Tal tecnologia torna o bloco de transações confiável, único, inalterável (é possível adicionar novos dados, nunca alterar ou excluir dados pré-existentes) e compatível com o bloco anterior. Sua atualização é sequencial,
mantendo uma trilha histórica perpétua. Destacam-se a transparência, com a visualização das transações, e a descentralização, já que é desnecessária a validação por parte de autoridades certificadoras, sendo a fidedignidade garantida pela redundância das informações em diversos computadores distribuídos na internet.
As vantagens oferecidas pelo blockchain são inúmeras. Dentre elas, podemos destacar a proteção, a rastreabilidade do processamento de dados, que gera a integridade na transferência de dados e a confidencialidade do usuário, além da descentralização, uma vez que a falha de um único computador não afeta toda a rede. Isso provoca uma maior disponibilidade das informações e facilita a mitigação dos riscos relacionados ao comportamento humano na rede.

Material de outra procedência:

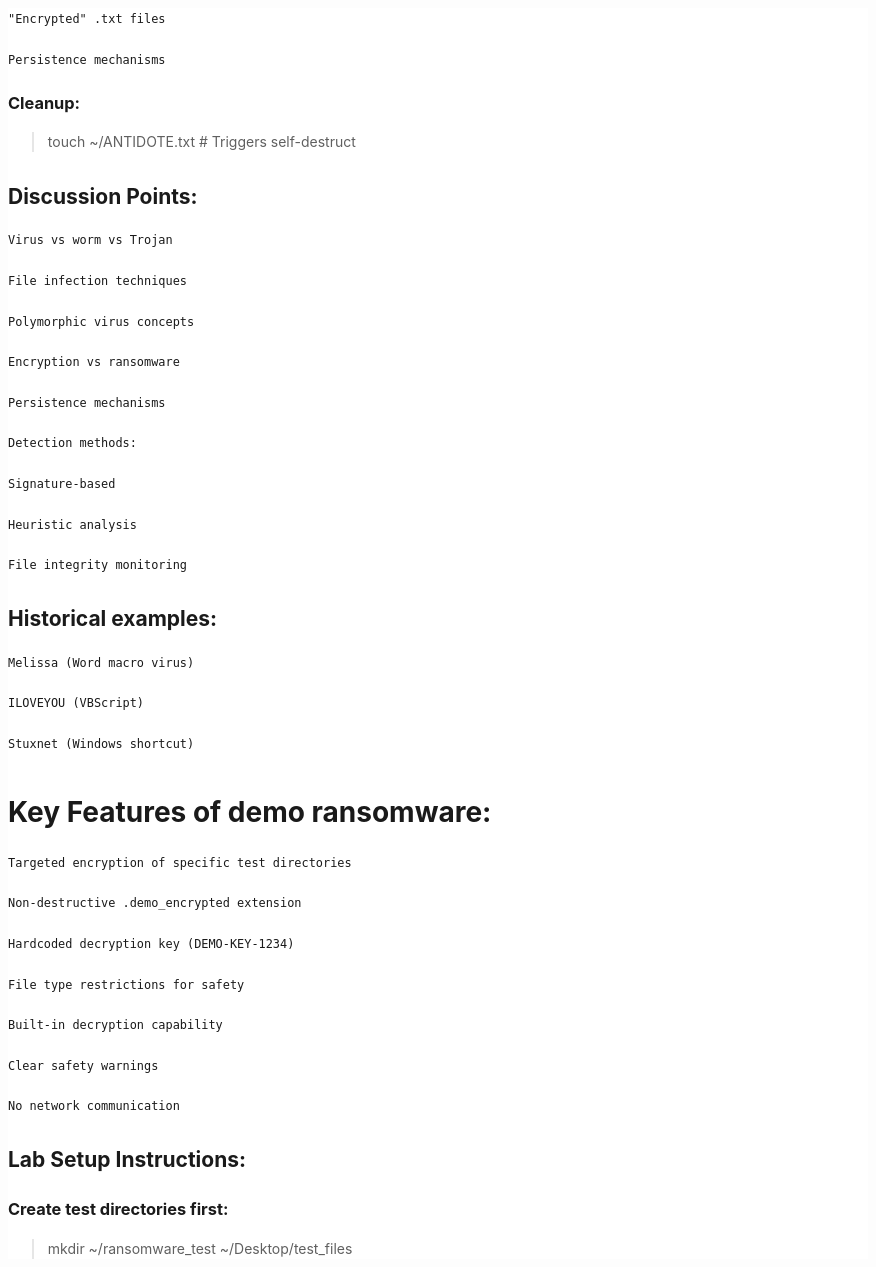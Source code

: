     "Encrypted" .txt files
    
    Persistence mechanisms

### Cleanup:

> touch ~/ANTIDOTE.txt  # Triggers self-destruct

## Discussion Points:

    Virus vs worm vs Trojan
    
    File infection techniques
    
    Polymorphic virus concepts
    
    Encryption vs ransomware
    
    Persistence mechanisms
    
    Detection methods:
    
    Signature-based
    
    Heuristic analysis
    
    File integrity monitoring

## Historical examples:

    Melissa (Word macro virus)
    
    ILOVEYOU (VBScript)
    
    Stuxnet (Windows shortcut)

# Key Features of demo ransomware:

    Targeted encryption of specific test directories
    
    Non-destructive .demo_encrypted extension
    
    Hardcoded decryption key (DEMO-KEY-1234)
    
    File type restrictions for safety
    
    Built-in decryption capability
    
    Clear safety warnings
    
    No network communication

## Lab Setup Instructions:

### Create test directories first:

> mkdir ~/ransomware_test ~/Desktop/test_files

Quanto às desvantagens, é importante ressaltar que existem diferentes tipos de blockchain: públicos, privados e híbridos. Nas estruturas não permissionadas (públicas), qualquer nó (computador) da rede pode ler e gravar transações. Já nas estruturas permissionadas (privadas), as ações são restritas aos nós autorizados. Portanto, ao se falar em blockchain, os níveis de vulnerabilidade e ameaças estão relacionados à sua respectiva tipologia.
Assim, podem ser citadas como desvantagens o comprometimento dos nós validadores, gerando a falsificação de transações; o gerenciamento de chaves privadas que, se perdidas, são irrecuperáveis; os bancos de dados e APIs; vulnerabilidades na infraestrutura subjacente; vulnerabilidades de autenticação; exposição de dados armazenados; acesso aos dados no bloco e roubo de chave; alto custo de implantação e manutenção; dificuldades de escalabilidade em razão do processamento de dados excessivo; e consumo elevado de energia.
Um ponto importante, quanto à aplicabilidade dessa tecnologia, é a ausência de mecanismos de privacidade e proteção de dados pessoais, devido à transparência oferecida pelo registro em blockchain, que permite que todos os detalhes dos registros das transações sejam conhecidos. Ele impede inclusive que dados registrados sejam alterados, o que fere a autodeterminação informativa do titular dos dados pessoais, negando-lhe a possibilidade de alterar informações, a retirada de consentimento, o direito ao esquecimento, dentre outros.
Sob as mesmas condições encontram-se os smart contracts, que são acessíveis devido à transparência, agregam valor, despertam o interesse de atacantes, e são imutáveis mesmo diante de um erro de segurança. O grande benefício dos contratos inteligentes é que o acordo entre as partes é realizado por um padrão único, conferindo maior transparência, já que todas as partes envolvidas possuem acesso aos dados em tempo real.
Toda essa complexidade expõe a blockchain a riscos cibernéticos, já que não existem tecnologias, pessoas, equipamentos ou processos que estejam imunes a ameaças e vulnerabilidades cibernéticas no ambiente de rede. Por isso, é mister envidar esforços para que a segurança cibernética na organização seja tratada em âmbito estratégico e não apenas no nível tático, isto é, aquilo que se refere a questões relacionadas à unidade organizacional de TIC.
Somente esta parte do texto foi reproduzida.